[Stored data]

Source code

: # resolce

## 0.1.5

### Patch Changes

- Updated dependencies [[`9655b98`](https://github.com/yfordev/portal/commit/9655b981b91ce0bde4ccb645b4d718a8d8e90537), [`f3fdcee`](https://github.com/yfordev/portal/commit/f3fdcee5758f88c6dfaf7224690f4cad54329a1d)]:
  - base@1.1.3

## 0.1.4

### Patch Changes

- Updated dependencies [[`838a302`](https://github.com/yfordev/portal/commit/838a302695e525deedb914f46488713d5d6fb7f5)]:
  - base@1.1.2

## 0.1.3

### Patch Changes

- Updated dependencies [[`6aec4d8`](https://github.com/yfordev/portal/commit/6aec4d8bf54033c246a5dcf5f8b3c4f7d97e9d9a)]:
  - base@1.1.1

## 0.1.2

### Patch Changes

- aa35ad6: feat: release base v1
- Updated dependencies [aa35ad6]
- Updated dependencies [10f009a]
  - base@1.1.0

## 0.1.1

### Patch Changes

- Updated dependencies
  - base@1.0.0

* * *

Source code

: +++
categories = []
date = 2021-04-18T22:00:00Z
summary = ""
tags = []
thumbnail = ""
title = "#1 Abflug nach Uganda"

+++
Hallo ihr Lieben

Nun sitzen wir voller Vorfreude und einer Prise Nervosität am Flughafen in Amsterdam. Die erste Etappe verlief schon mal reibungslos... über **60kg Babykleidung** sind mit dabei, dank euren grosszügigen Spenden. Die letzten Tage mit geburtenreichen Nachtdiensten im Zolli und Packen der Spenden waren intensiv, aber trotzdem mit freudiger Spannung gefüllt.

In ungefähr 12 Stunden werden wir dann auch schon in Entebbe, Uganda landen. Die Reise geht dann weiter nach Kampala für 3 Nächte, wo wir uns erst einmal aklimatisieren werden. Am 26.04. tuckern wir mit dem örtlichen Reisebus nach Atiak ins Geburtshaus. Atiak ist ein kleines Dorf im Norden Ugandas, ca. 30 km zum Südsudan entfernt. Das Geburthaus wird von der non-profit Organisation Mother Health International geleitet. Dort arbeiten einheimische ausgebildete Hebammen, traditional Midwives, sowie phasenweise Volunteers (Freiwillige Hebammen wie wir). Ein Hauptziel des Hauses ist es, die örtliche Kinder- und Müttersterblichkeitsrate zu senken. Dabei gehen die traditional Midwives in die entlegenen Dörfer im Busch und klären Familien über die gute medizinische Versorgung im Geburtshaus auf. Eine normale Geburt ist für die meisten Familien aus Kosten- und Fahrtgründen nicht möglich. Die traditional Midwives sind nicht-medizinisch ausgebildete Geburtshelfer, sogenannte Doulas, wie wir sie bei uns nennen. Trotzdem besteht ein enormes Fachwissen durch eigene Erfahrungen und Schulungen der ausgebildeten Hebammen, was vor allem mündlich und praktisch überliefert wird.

__EXERCISE DETAILS__. Those lines above that contain the string "github" should be returned.

__RESULT__.
- Updated dependencies [[`9655b98`](https://github.com/yfordev/portal/commit/9655b981b91ce0bde4ccb645b4d718a8d8e90537), [`f3fdcee`](https://github.com/yfordev/portal/commit/f3fdcee5758f88c6dfaf7224690f4cad54329a1d)]:
- Updated dependencies [[`838a302`](https://github.com/yfordev/portal/commit/838a302695e525deedb914f46488713d5d6fb7f5)]:
- Updated dependencies [[`6aec4d8`](https://github.com/yfordev/portal/commit/6aec4d8bf54033c246a5dcf5f8b3c4f7d97e9d9a)]:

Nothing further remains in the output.